Legal Protection of State Land Against Land Encroachment in Indonesia
Normative Ambiguity in Article 502 of the 2023 Criminal Code and a Reformulation Model
DOI:
https://doi.org/10.56442/ijble.v7i1.1488Keywords:
state land protection; legal certainty; Article 502 Criminal Code; land encroachment; agrarian law; normative legal researchAbstract
This article examines the normative ambiguity embedded in the phrase “right to use state land” in Article 502 of Law Number 1 of 2023 concerning the Indonesian Criminal Code and its implications for the legal protection of state land from land encroachment.
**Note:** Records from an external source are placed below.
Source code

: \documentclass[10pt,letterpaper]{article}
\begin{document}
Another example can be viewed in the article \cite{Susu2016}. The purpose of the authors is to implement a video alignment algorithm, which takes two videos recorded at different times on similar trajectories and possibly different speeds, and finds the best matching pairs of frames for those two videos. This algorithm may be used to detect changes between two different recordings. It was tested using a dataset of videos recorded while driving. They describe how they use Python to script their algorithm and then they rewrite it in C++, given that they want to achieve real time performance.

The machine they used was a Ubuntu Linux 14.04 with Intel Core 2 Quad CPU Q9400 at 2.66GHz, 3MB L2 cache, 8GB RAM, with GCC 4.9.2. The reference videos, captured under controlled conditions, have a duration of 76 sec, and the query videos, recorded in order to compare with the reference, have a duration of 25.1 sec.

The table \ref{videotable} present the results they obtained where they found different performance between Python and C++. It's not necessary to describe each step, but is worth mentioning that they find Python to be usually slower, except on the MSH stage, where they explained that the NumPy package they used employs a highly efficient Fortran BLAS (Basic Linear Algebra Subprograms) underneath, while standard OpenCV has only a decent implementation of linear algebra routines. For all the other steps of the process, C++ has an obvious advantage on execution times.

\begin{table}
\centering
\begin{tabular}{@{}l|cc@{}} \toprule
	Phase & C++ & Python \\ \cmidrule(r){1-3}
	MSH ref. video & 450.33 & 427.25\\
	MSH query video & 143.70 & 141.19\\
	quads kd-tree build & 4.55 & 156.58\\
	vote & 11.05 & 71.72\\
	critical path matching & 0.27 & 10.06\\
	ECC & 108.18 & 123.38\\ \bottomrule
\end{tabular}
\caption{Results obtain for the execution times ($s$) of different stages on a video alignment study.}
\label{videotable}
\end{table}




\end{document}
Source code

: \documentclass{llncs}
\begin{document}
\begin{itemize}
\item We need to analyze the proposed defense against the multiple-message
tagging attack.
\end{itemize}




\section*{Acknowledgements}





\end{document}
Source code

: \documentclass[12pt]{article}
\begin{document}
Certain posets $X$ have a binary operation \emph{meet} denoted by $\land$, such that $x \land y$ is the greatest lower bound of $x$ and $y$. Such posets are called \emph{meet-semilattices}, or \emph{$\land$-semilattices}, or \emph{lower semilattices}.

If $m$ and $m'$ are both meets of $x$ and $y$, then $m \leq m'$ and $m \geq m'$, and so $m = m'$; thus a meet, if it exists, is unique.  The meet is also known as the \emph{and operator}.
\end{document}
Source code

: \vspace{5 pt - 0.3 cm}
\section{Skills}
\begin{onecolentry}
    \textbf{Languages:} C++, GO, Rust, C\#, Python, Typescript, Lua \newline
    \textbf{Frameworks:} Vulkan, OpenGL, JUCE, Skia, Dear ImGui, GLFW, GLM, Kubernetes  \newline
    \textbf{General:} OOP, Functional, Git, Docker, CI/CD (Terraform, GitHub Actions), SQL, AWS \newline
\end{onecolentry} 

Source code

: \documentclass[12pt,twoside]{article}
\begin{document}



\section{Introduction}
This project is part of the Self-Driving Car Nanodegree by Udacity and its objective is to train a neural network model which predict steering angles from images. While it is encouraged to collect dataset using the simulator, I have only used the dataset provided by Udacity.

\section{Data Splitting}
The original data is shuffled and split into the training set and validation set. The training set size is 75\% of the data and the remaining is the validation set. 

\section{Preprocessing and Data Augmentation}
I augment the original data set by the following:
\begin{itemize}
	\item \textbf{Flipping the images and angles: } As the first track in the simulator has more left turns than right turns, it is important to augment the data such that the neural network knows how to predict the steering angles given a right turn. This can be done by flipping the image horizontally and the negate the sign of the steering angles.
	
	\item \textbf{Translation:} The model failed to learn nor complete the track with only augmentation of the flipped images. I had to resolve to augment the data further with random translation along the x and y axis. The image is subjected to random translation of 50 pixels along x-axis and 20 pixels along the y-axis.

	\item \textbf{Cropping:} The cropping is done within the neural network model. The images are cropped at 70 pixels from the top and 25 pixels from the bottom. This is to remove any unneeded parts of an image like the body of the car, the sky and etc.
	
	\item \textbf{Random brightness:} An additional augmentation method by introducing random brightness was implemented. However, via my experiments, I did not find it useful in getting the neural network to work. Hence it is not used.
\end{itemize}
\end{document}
State land is not merely an economic asset; under Article 33 paragraph (3) of the 1945 Constitution and the Basic Agrarian Law, it is a public resource that must be administered for the greatest prosperity of the people. Nevertheless, state land remains vulnerable to fraudulent transfer, unlawful occupation, forged documentary claims, informal control, and transactions that exploit administrative delay or weak asset registration. The study applies normative legal research using statutory, analytical, and conceptual approaches. Primary legal materials include the 1945 Constitution, the Basic Agrarian Law, Government Regulation Number 18 of 2021, Government Regulation in Lieu of Law Number 51 of 1960, and Law Number 1 of 2023. The analysis employs systematic and teleological interpretation to assess whether Article 502 can protect state land that has not yet been certified or formally attached to a specific land right. The findings show that Article 502 is progressive because it recognises fraudulent dealings over rights connected with state land, yet its formulation remains insufficiently determinate. The absence of a clear statutory category for “right to use state land” creates interpretive inconsistency, weakens the principle of lex certa, and risks excluding uncertified government assets from criminal-law protection. The article proposes a reformulation model that clarifies the categories of protected state land, synchronises criminal provisions with agrarian law, and integrates asset recovery through an ultimum remedium approach and a double-track system of sanctions and restorative measures.